▶ [ABOUT THIS TASK]:
Read through the listing and copy every line that contains the word "inverse".

[[ SUPPLIED MATERIAL open ]]

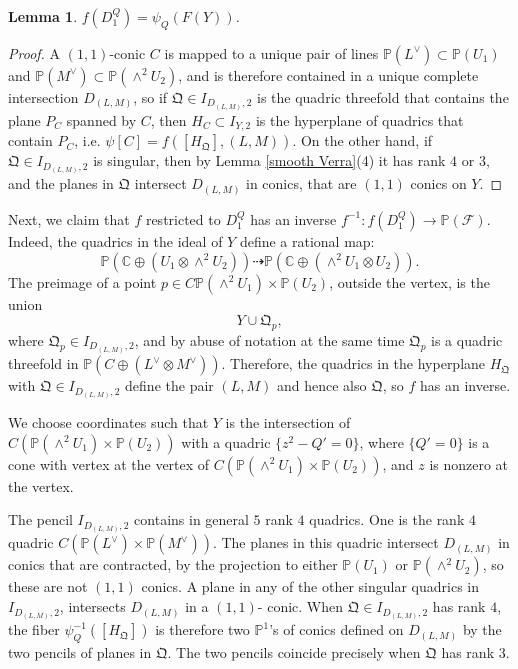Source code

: \documentclass[a4paper,11pt]{amsart}
\newtheorem{lem}[thm]{Lemma}
\theoremstyle{definition}
\numberwithin{equation}{section}
\numberwithin{equation}{section} \theoremstyle{definition}
\begin{document}
\begin{lem}
$f(D^Q_1)=\psi_Q(F(Y))$.
\end{lem}
\begin{proof}
A $(1,1)$-conic $C$ is mapped to a unique pair of lines ${{\mathbb{P}}}(L^{\vee})\subset {{\mathbb{P}}}( U_1)$ and ${{\mathbb{P}}}(M^{\vee})\subset{{\mathbb{P}}}(\wedge^2 U_2)$, 
and is therefore contained in a unique complete intersection $D_{(L,M)}$, so if ${\mathfrak{Q}}\in I_{D_{(L,M)},2}$ is the quadric threefold that contains the plane $P_C$ spanned by $C$, then $H_C\subset I_{Y,2}$ is the hyperplane of quadrics that contain $P_C$, i.e. $\psi{[C]}=f([H_{\mathfrak{Q}}],(L,M))$.  On the other hand, if  ${\mathfrak{Q}}\in I_{D_{(L,M)},2}$ is singular, then by Lemma \ref{smooth Verra}(4) it has rank $4$ or $3$, and the planes in ${\mathfrak{Q}}$ intersect $D_{(L,M)}$ in conics, that are $(1,1)$ conics on $Y$.
\end{proof}

Next, we claim that $f$ restricted to $D^Q_1$ has an inverse $f^{-1}:f(D^Q_1)\to {{\mathbb{P}}}({{\mathcal F}})$. Indeed,
the quadrics in the ideal of $Y$ define a rational map: 
\[
{{\mathbb{P}}}({{\mathbb{C}  }}\oplus ( U_1\otimes \wedge^2 U_2))\dashrightarrow {{\mathbb{P}}}({{\mathbb{C}  }}\oplus (\wedge^2 U_1\otimes U_2)).
\]
The preimage of a point $p \in C{{\mathbb{P}}}(\wedge^2 U_1)\times {{\mathbb{P}}}(U_2)$, outside the vertex,  is the union 
\[
Y\cup {\mathfrak{Q}}_p,
\]
 where ${\mathfrak{Q}}_p\in I_{D_{(L,M)},2}$, and by abuse of notation at the same time ${\mathfrak{Q}}_p$ is a quadric threefold  in ${{\mathbb{P}}}(C\oplus (L^{\vee}\otimes M^{\vee}))$.  Therefore, the quadrics in the hyperplane $H_{\mathfrak{Q}}$  with ${\mathfrak{Q}}\in I_{D_{(L,M)},2}$ define the pair $(L,M)$ and hence also ${\mathfrak{Q}}$, so $f$ has an inverse.
 
 We choose coordinates such that $Y$ is the intersection of $C({{\mathbb{P}}}(\wedge^2 U_1)\times {{\mathbb{P}}}(U_2))$ with a quadric $\{ z^2-Q'=0\}$, where $\{Q'=0\}$ is a cone with vertex at the vertex of $C({{\mathbb{P}}}(\wedge^2 U_1)\times {{\mathbb{P}}}(U_2))$, and $z$ is nonzero at the vertex.  

 The pencil  $I_{D_{(L,M)},2}$ contains in general $5$ rank $4$ quadrics.  One is the rank $4$ quadric $C({{\mathbb{P}}}(L^{\vee})\times {{\mathbb{P}}}(M^{\vee}))$.  The planes in this quadric intersect $D_{(L,M)}$ in conics that are contracted, by the projection to either ${{\mathbb{P}}}( U_1)$ or ${{\mathbb{P}}}(\wedge^2 U_2)$, so these are not $(1,1)$ conics.  
 A plane in any of the other singular quadrics in $I_{D_{(L,M)},2}$, intersects $D_{(L,M)}$ in a $(1,1)$- conic.  When ${\mathfrak{Q}}\in I_{D_{(L,M)},2}$ has rank $4$,
the fiber  $\psi_Q^{-1} ([H_{\mathfrak{Q}}])$ is therefore two ${{\mathbb{P}}}^1$'s of conics defined on $D_{(L,M)}$ by the two pencils of planes in ${\mathfrak{Q}}$.
The two pencils coincide precisely when ${\mathfrak{Q}}$ has rank $3$. 
\end{document}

[[ SUPPLIED MATERIAL closed ]]

▶ [EXERCISE SOLUTION]:
Next, we claim that $f$ restricted to $D^Q_1$ has an inverse $f^{-1}:f(D^Q_1)\to {{\mathbb{P}}}({{\mathcal F}})$. Indeed,
 where ${\mathfrak{Q}}_p\in I_{D_{(L,M)},2}$, and by abuse of notation at the same time ${\mathfrak{Q}}_p$ is a quadric threefold  in ${{\mathbb{P}}}(C\oplus (L^{\vee}\otimes M^{\vee}))$.  Therefore, the quadrics in the hyperplane $H_{\mathfrak{Q}}$  with ${\mathfrak{Q}}\in I_{D_{(L,M)},2}$ define the pair $(L,M)$ and hence also ${\mathfrak{Q}}$, so $f$ has an inverse.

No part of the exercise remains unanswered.